- lun, 25/01/2016 - 17:58
Un projet de loi ouvre la voie au règlement du contentieux sur les adoptions d’enfants congolais.
Environ 1.400 jugements ont été prononcés par les tribunaux congolais en dépit du moratoire pris par le gouvernement portant adoptions internationales. Le gouvernement fait donc face aux pressions des familles adoptives qui ont envahi les réseaux sociaux et des chancelleries. Pas une réunion bilatérale ne se tient avec un pays dont des parents ont adopté un ou des enfants congolais sans que la question ne soit posée.
Le gouvernement américain a dépêché à Kinshasa un de ses membres en charge des questions consulaires en vue de plaider la cause des 400 familles américaines dont les enfants adoptés disposant d’un visa des Etats-Unis, restent bloqués dans des orphelinats à la suite d’absence d’autorisation de sortie du territoire par la Direction Générale des Migrations. Une délégation des membres de la Commission des Affaires étrangères de la Chambre des Représentants du Congrès américain en compagnie de leurs épouses, vient de séjourner dans la Capitale sur cette question.
Conduits par le président de la Commission des Affaires étrangères Edward Royce, les Congressmen ont été reçus mardi 19 janvier 2016 par le Premier ministre Augustin Matata Ponyo Mapon entouré de quelques membres du Gouvernement en charge du dossier (Intérieur et Sécurité, Affaires étrangères et Justice et Droits Humains).
Peu avant, ils avaient rencontré au siège du Parlement le président de l’Assemblée nationale Aubin Minaku Ndjalandjoku.
Dans la soirée, l’ambassadeur des Etats-Unis James C. Swan a offert une réception en sa résidence associant parents adoptifs américains, enfants adoptés et personnalités politiques congolaises. Le 18 janvier, lors d’un Conseil des ministres (extraordinaire) de rentrée, les ministres ont examiné et adopté un projet de loi modifiant la loi n° 09/001 du 10 janvier 2009 portant protection de l’enfant à la suite d’un rapport de la commission ad hoc sur les intégration des amendements au projet de loi. Ce rapport faisait suite à des réunions marathon des Commissions interministérielles (Commission Politique, Défense et Sécurité et Commission des Lois et Textes Réglementaires). L’adoption de ce projet de loi par le Conseil des ministres a ouvert la voie au règlement des jugements rendus par les tribunaux congolais en dépit du moratoire pris par le Gouvernement sur les adoptions internationales.
A en croire toutes les sources, on s’attendait à ce que sur les 1.400 cas d’adoption connus par la justice congolaise, 30% des cas soit 400 familles adoptives environ appartenant à diverses nationalités (américaines, françaises et autres), obtiennent dans les 15 jours l’autorisation de sortie du territoire, 300 soit 25% étaient jugés régularisables.

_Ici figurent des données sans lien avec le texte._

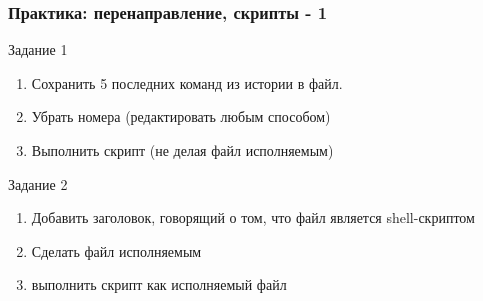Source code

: \begin{frame}
  \frametitle{Практика: перенаправление, скрипты - 1} 

  \alert{Задание 1}
  \begin{enumerate}
    \item Сохранить 5 последних команд из истории в файл.
    \item Убрать номера (редактировать любым способом)
    \item Выполнить скрипт (не делая файл исполняемым)
  \end{enumerate}
  \pause

  \alert{Задание 2}
  \begin{enumerate}
    \item Добавить заголовок, говорящий о том, что файл является shell-скриптом
    \item Сделать файл исполняемым
    \item выполнить скрипт как исполняемый файл
  \end{enumerate}
\end{frame}
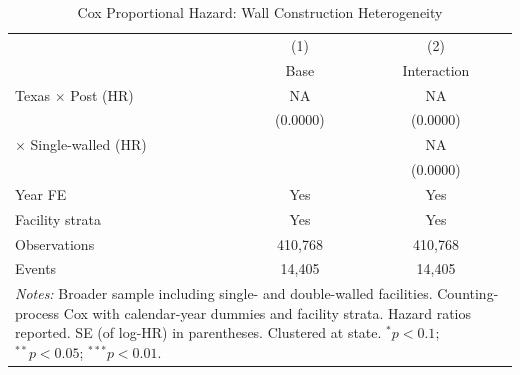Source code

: \begin{table}[htbp]\centering
\caption{Cox Proportional Hazard: Wall Construction Heterogeneity}
\label{tbl:cox_wall}
\begin{tabular}{lcc}\toprule
 & (1) & (2) \\
 & Base & Interaction \\\midrule
Texas $\times$ Post (HR) & NA & NA \\
 & (0.0000) & (0.0000) \\
$\times$ Single-walled (HR) & & NA \\
 & & (0.0000) \\
\midrule
Year FE & Yes & Yes \\
Facility strata & Yes & Yes \\
Observations & 410,768 & 410,768 \\
Events & 14,405 & 14,405 \\
\bottomrule
\multicolumn{3}{p{0.85\textwidth}}{\footnotesize \textit{Notes:} 
Broader sample including single- and double-walled facilities. 
Counting-process Cox with calendar-year dummies and facility strata. 
Hazard ratios reported. SE (of log-HR) in parentheses. 
Clustered at state. $^{*}p<0.1$; $^{**}p<0.05$; $^{***}p<0.01$.}
\end{tabular}\end{table}
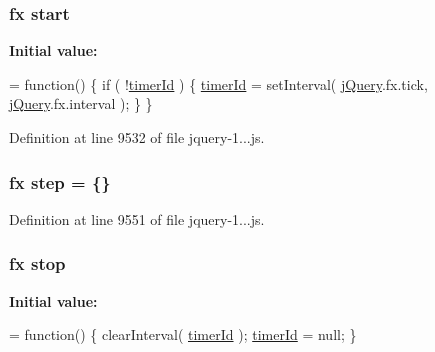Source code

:\subsubsection[{start}]{ {\bf fx} start}\label{_scripts_2jquery-1_810_82_8js_aef10902ffededd983608fdb8dbfc441a}
{\bfseries Initial value\+:}
\begin{DoxyCode}
= \textcolor{keyword}{function}() \{
    \textcolor{keywordflow}{if} ( !\hyperlink{obj_2_release_2_package_2_package_tmp_2_scripts_2jquery-1_810_82_8js_aa447439fbe7027e58837a297297c9d8a}{timerId} ) \{
        \hyperlink{obj_2_release_2_package_2_package_tmp_2_scripts_2jquery-1_810_82_8js_aa447439fbe7027e58837a297297c9d8a}{timerId} = setInterval( \hyperlink{obj_2_release_2_package_2_package_tmp_2_scripts_2jquery-1_810_82_8js_a41c2e1bff4a6b292938143764e31d789}{jQuery}.fx.tick, \hyperlink{obj_2_release_2_package_2_package_tmp_2_scripts_2jquery-1_810_82_8js_a41c2e1bff4a6b292938143764e31d789}{jQuery}.fx.interval );
    \}
\}
\end{DoxyCode}


Definition at line 9532 of file jquery-\/1...\+js.

\hypertarget{_scripts_2jquery-1_810_82_8js_a7337229078e935a813e7e0f674fad739}{}
\subsubsection[{step}]{ {\bf fx} step = \{\}}\label{_scripts_2jquery-1_810_82_8js_a7337229078e935a813e7e0f674fad739}


Definition at line 9551 of file jquery-\/1...\+js.

\hypertarget{_scripts_2jquery-1_810_82_8js_ac9a544302040b74e845b33c285cd10e7}{}
\subsubsection[{stop}]{ {\bf fx} stop}\label{_scripts_2jquery-1_810_82_8js_ac9a544302040b74e845b33c285cd10e7}
{\bfseries Initial value\+:}
\begin{DoxyCode}
= \textcolor{keyword}{function}() \{
    clearInterval( \hyperlink{obj_2_release_2_package_2_package_tmp_2_scripts_2jquery-1_810_82_8js_aa447439fbe7027e58837a297297c9d8a}{timerId} );
    \hyperlink{obj_2_release_2_package_2_package_tmp_2_scripts_2jquery-1_810_82_8js_aa447439fbe7027e58837a297297c9d8a}{timerId} = null;
\}
\end{DoxyCode}


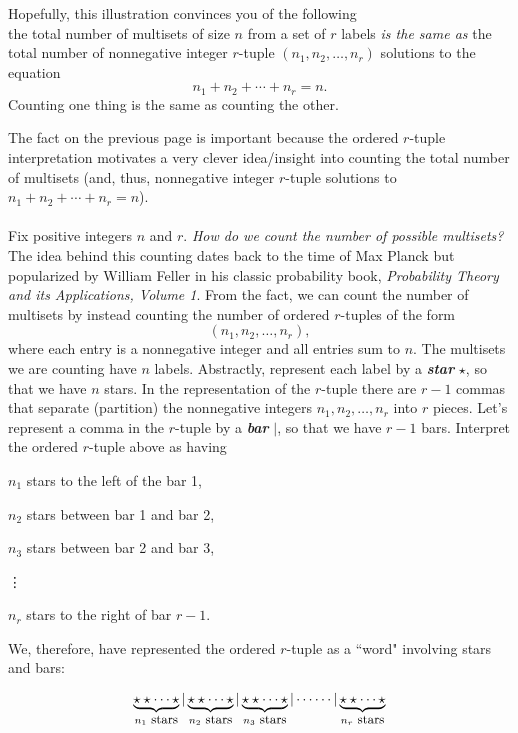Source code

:\documentclass[12pt]{article}
\begin{document}
Hopefully, this illustration convinces you of the following\\

 the total number of multisets of size $n$ from a set of $r$ labels
{\em is the same as} the total number of nonnegative integer $r$-tuple $(n_1, n_2,\dots, n_r)$ solutions to the equation
$$n_1+n_2+\cdots + n_r=n.$$
Counting one thing is the same as counting the other.



\newpage

\noindent The fact on the previous page is important because the ordered $r$-tuple interpretation motivates a very clever idea/insight
into counting the total number of multisets (and, thus, nonnegative integer $r$-tuple solutions to $n_1+n_2+\cdots + n_r=n$). \\

\\
Fix positive integers $n$ and $r$.  {\em How do we count the number of possible multisets?}\\
\noindent The idea behind this counting dates back to the time of Max Planck but popularized by
William Feller in his classic probability book, {\em Probability Theory and its Applications, Volume 1}.
From the fact, we can count the number of multisets by instead counting the number of ordered $r$-tuples of the form
$$(n_1,n_2,\dots,n_r),$$
where each entry is a nonnegative integer and all entries sum to $n$.
The multisets we are counting have $n$ labels.  Abstractly, represent each label by a {\em\bf star} $\star$, so that we have $n$ stars.
In the representation of the $r$-tuple there are $r-1$ commas that separate (partition) the nonnegative integers $n_1,n_2,\dots, n_r$ into $r$ pieces.
Let's represent a comma in the $r$-tuple by a {\bf\em bar} $|$, so that we have $r-1$ bars.
Interpret the ordered $r$-tuple above as having

$n_1$ stars to the left of the bar 1,

$n_2$ stars between bar 1 and bar 2,

$n_3$ stars between bar 2 and bar 3,

\qquad\quad \vdots

$n_r$ stars to the right of bar $r-1$.

\noindent We, therefore, have represented the ordered $r$-tuple as a ``word" involving stars and bars:

$$\underbrace{\star\star\cdots\star}_{n_1\mbox{\small \ stars}} | \underbrace{\star\star\cdots\star}_{n_2\mbox{\small \ stars}} | \underbrace{\star\star\cdots\star}_{n_3\mbox{\small \ stars}} |\cdots \cdots | \underbrace{\star\star\cdots\star}_{n_r\mbox{\small \ stars}}$$
\end{document}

Il s’agit des parents qui, pour l’essentiel, n’auraient pas fait le déplacement du tribunal congolais mais auraient été représentés par un avocat.
Quant aux autres soit 45%, ils étaient jugés irréguliers par la commission interministérielle qui a repris du service.
La réforme envisagée présentée par le Vice-Premier ministre Evariste Boshab Mabudj (Intérieur et Sécurité), veut régulariser et encadrer, en termes de prévention et de répression, des aspects spécifiques de l’adoption internationale à la suite de nombre et graves irrégularités rencontrées dans la pratique.
Elle consacre le principe de subsidiarité (ce qui est subsidiaire) en autorisant l’adoption internationale qu’en cas de carence de toute autre solution nationale, dans la famille que par l’Etat, d’une prise en charge adéquate, de la survie du candidat à l’adoption.
Elle introduit des restrictions importantes sur la qualité de l’adoptant et les motivations de l’adoption et l’incrimination et la répression de faits contraires à l’ordre national et international. Elle veut lutter contre les activités illicites dans ce domaine.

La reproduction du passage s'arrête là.